Darrell R. Davis
Professor and Interim Chair of Medicinal Chemistry and Professor of Biochemistry
B.S. University of Puget Sound
Ph.D. University of Utah
Darrell Davis' Lab Page
Darrell Davis' PubMed Literature Search
Research
My laboratory is involved in the study of nucleic acid and protein structure using high-field NMR spectroscopy. We have recently developed a structure-based drug design program focused on discovering and optimizing small molecules that interact with biomedically relevant RNA targets. NMR spectroscopy is uniquely suited to solving the 3D structures of RNA domains in complex with inhibitor molecules, and NMR also is a unique tool for identifying lead compounds that only interact weakly with macromolecules. The University of Utah has an outstanding biomolecular NMR facility with 500, and 600 MHz instruments locally, and access to 800 and 900 MHz instruments at the University of Colorado.
Hepatitis C virus (HCV) infection is a major cause of liver cancer in the US and liver disease associated with HCV accounts for the majority of liver transplants. In the developing world, a high percentage of HIV patients are also co-infected with HCV, presenting a particularly challenging health problem. The 5’ untranslated region of the HCV RNA genome contains a large structured domain that serves as an IRES (internal ribosme entry site) that enables 5’ cap independent RNA translation. The IRES of HCV is an attractive therapeutic target since it is crucial for HCV replication. The RNA has a well-defined structure, raising the possibility for developing targeted therapeutics against HCV.
Our laboratory has solved the structure of a functionally important domain of the HCV IRES RNA in complex with an inhibitor of viral replication.

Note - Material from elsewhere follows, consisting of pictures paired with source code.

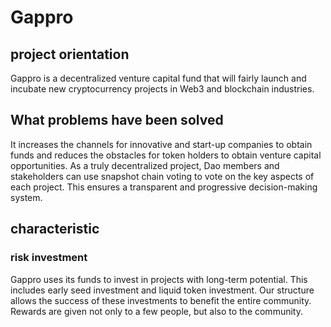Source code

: # Gappro

 
## project orientation 
Gappro is a decentralized venture capital fund that will fairly launch and incubate new cryptocurrency projects in Web3 and blockchain industries.
## What problems have been solved
It increases the channels for innovative and start-up companies to obtain funds and reduces the obstacles for token holders to obtain venture capital opportunities.
As a truly decentralized project, Dao members and stakeholders can use snapshot chain voting to vote on the key aspects of each project. This ensures a transparent and progressive decision-making system.
## characteristic

### risk investment
Gappro uses its funds to invest in projects with long-term potential. This includes early seed investment and liquid token investment. Our structure allows the success of these investments to benefit the entire community. Rewards are given not only to a few people, but also to the community.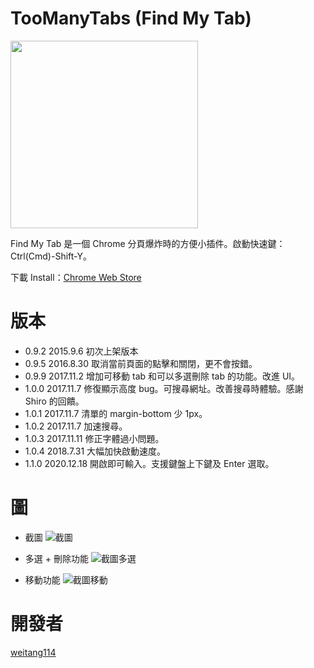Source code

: # TooManyTabs (Find My Tab)
<img src="https://imgur.com/FvsJ49f.png" width="300">

Find My Tab 是一個 Chrome 分頁爆炸時的方便小插件。啟動快速鍵：Ctrl(Cmd)-Shift-Y。

下載 Install：[Chrome Web Store](https://chrome.google.com/webstore/detail/find-my-tab/ppdehbeleclmdfmmlliemhijdpcbjmge?authuser=0)

# 版本
- 0.9.2 2015.9.6 初次上架版本
- 0.9.5 2016.8.30 取消當前頁面的點擊和關閉，更不會按錯。
- 0.9.9 2017.11.2 增加可移動 tab 和可以多選刪除 tab 的功能。改進 UI。
- 1.0.0 2017.11.7 修復顯示高度 bug。可搜尋網址。改善搜尋時體驗。感謝 Shiro 的回饋。
- 1.0.1 2017.11.7 清單的 margin-bottom 少 1px。
- 1.0.2 2017.11.7 加速搜尋。
- 1.0.3 2017.11.11 修正字體過小問題。
- 1.0.4 2018.7.31 大幅加快啟動速度。
- 1.1.0 2020.12.18 開啟即可輸入。支援鍵盤上下鍵及 Enter 選取。

# 圖
- 截圖
![截圖](https://imgur.com/nMjD7D1.png)

- 多選 + 刪除功能
![截圖多選](https://i.imgur.com/haAgdYK.png)

- 移動功能
![截圖移動](https://i.imgur.com/rGB7Qc9.png)


# 開發者

[weitang114](https://weitang114.github.io/about)
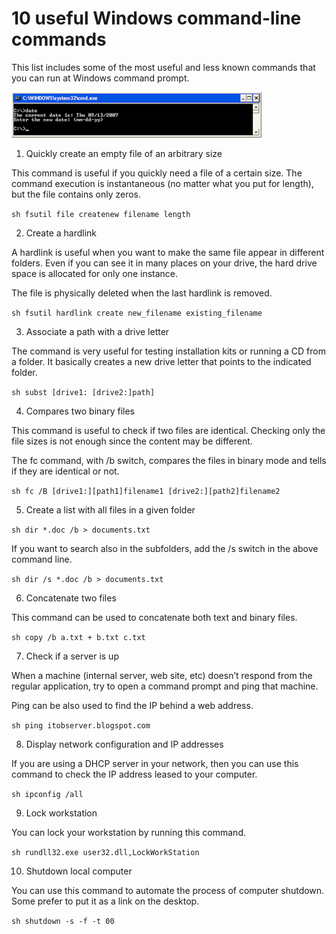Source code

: 10 useful Windows command-line commands 
=======================================


This list includes some of the most useful and less known commands that you can run at Windows command prompt.

![](/img/posts/cmd.png)

1. Quickly create an empty file of an arbitrary size 

This command is useful if you quickly need a file of a certain size. The command execution is instantaneous (no matter what you put for length), but the file contains only zeros.

`sh
fsutil file createnew filename length
`

2. Create a hardlink 

A hardlink is useful when you want to make the same file appear in different folders. Even if you can see it in many places on your drive, the hard drive space is allocated for only one instance.

The file is physically deleted when the last hardlink is removed.

`sh
fsutil hardlink create new_filename existing_filename
`


3. Associate a path with a drive letter 

The command is very useful for testing installation kits or running a CD from a folder. It basically creates a new drive letter that points to the indicated folder.

`sh
subst [drive1: [drive2:]path]
`


4. Compares two binary files 

This command is useful to check if two files are identical. Checking only the file sizes is not enough since the content may be different.

The fc command, with /b switch, compares the files in binary mode and tells if they are identical or not.

`sh
fc /B [drive1:][path1]filename1 [drive2:][path2]filename2
`

5. Create a list with all files in a given folder 

`sh
dir *.doc /b > documents.txt
`

If you want to search also in the subfolders, add the /s switch in the above command line.

`sh
dir /s *.doc /b > documents.txt
`


6. Concatenate two files 

This command can be used to concatenate both text and binary files.

`sh
copy /b a.txt + b.txt c.txt
`

7. Check if a server is up 

When a machine (internal server, web site, etc) doesn’t respond from the regular application, try to open a command prompt and ping that machine.

Ping can be also used to find the IP behind a web address.

`sh
ping itobserver.blogspot.com
`

8. Display network configuration and IP addresses 

If you are using a DHCP server in your network, then you can use this command to check the IP address leased to your computer.

`sh
ipconfig /all
`

9. Lock workstation 

You can lock your workstation by running this command.

`sh
rundll32.exe user32.dll,LockWorkStation
`

10. Shutdown local computer 

You can use this command to automate the process of computer shutdown. Some prefer to put it as a link on the desktop.

`sh
shutdown -s -f -t 00 
`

Current research in the laboratory involves using NMR to screen for additional inhibitors that bind this target. We are also using NMR for a structure-based drug design initiative aimed at developing next-generation inhibitors with improved potency. The structure based design project is multi-disciplinary, with a computational chemistry component in collaboration with the Cheatham laboratory, and a synthetic chemistry initiative in collaboration with the Rainier laboratory.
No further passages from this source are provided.